Voilà une bien belle journée qui donne s'il en fallait une certaine volupté à la vie. Au programme : brunch dominical entre amis à refaire le monde. En passant, merci à Sp pour le repas, je ne me lasse pas du pie cake with custard :)

Je prolonge ici la conversation qu'ont alimenté plusieurs de mes sujets de prédilection : le rôle de la Chine ou de la France en Afrique, les visages de la démocratie à travers le monde, les élections américaines, le féminisme et cela va de soi (sinon ca ne serait pas une "vraie" conversation riche et épanouissante) un crochet nécessaire sur les relations homme-femme.
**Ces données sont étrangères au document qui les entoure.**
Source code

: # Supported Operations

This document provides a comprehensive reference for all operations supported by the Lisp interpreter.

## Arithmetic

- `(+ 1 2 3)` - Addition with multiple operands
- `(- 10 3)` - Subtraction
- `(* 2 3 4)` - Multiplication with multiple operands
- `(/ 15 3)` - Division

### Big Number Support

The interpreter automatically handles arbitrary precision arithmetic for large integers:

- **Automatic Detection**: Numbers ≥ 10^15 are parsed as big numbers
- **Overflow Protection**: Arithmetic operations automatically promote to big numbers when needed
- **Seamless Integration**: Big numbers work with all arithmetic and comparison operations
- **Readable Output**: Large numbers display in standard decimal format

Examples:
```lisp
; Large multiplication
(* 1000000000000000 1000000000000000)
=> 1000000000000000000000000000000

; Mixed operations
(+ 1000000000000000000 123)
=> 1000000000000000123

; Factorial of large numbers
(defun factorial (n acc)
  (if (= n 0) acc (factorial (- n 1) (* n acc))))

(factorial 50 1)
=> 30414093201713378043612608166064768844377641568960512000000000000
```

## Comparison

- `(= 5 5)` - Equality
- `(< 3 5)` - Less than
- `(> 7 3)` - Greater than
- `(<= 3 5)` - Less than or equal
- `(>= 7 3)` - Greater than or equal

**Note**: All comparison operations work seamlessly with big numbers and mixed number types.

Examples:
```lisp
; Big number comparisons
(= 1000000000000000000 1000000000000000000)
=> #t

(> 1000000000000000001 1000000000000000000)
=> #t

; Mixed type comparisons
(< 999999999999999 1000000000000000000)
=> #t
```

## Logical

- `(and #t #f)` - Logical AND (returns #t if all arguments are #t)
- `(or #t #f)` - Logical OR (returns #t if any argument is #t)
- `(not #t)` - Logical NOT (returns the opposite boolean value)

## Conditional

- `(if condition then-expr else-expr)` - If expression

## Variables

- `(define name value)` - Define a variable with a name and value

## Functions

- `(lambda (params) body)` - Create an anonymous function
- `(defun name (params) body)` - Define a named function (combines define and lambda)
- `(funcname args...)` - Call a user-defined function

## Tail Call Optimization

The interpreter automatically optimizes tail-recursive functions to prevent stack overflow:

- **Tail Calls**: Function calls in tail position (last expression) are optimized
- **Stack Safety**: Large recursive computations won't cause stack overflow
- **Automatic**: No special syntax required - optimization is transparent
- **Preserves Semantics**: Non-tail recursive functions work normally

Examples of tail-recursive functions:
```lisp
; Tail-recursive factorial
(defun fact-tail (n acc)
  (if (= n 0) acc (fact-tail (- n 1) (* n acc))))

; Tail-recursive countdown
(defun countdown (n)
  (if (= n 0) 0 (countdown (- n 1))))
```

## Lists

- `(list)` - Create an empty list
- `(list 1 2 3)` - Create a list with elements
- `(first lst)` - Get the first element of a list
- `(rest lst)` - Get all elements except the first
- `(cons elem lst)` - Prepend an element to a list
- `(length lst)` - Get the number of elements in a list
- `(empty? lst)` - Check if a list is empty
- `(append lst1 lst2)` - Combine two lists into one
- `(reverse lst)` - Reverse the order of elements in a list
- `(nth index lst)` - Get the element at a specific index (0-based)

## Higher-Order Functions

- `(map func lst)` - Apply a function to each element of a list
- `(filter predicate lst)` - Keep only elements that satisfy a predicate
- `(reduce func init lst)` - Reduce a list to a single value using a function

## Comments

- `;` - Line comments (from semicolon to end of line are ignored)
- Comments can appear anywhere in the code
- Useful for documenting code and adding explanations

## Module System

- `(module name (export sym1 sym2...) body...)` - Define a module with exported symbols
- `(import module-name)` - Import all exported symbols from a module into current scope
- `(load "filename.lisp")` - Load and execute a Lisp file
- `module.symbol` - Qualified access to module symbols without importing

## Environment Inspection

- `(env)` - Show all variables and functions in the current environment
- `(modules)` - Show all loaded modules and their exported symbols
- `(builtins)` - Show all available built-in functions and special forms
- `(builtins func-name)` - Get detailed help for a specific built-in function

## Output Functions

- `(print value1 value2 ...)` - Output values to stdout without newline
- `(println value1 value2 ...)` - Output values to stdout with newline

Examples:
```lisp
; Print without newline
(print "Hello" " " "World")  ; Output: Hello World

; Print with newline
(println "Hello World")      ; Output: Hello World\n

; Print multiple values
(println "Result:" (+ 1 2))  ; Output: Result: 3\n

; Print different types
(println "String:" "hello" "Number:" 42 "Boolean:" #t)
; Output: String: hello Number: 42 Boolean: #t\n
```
Je vous passe ici les détails quelque peu "trash" (eh oui nos langues se délient souvent une fois les obligations religieuses dominicales accomplies) pour revenir sur le sujet de ce post : le paradoxe du célibataire éligible au mariage. Traduction pour les Camers : "le paradoxe du "bon gars" dispo". Voilà un bien curieux titre me direz vous, mais il n'est que la traduction d'un article intéressant que je vous invite à lire sur Slate et qui s'intitule "the eligible-bachelor paradox". Merci à Ajit pour le lien qui a pu nourrir la conversation où étaient (presque) également représentés les deux sexes. La question sous-jacente étant : quel éclairage les sciences économiques et la théorie des jeux nous donnent-t-elles sur la pénurie d'hommes attirants et disponibles? (entendez pour les femmes dans la même situation).

Entrons dans le vif du sujet par quelques extraits qui aideront à poser le contexte.

"It is a truth universally acknowledged that the available, sociable, and genuinely attractive man is a character highly in demand in social settings. Dinner hosts are always looking for the man who fits all the criteria. When they don't find him (often), they throw up their hands and settle for the sociable but unattractive, the attractive but unsociable, and, as a last resort, for the merely available.

The shortage of appealing men is a century-plus-old commonplace of the society melodrama. The shortage—or—more exactly, the perception of a shortage—becomes evident as you hit your late 20s and more acute as you wander into the 30s. Some men explain their social fortune by believing they've become more attractive with age; many women prefer the far likelier explanation that male faults have become easier to overlook.

The problem of the eligible bachelor is one of the great riddles of social life. Shouldn't there be about as many highly eligible and appealing men as there are attractive, eligible women?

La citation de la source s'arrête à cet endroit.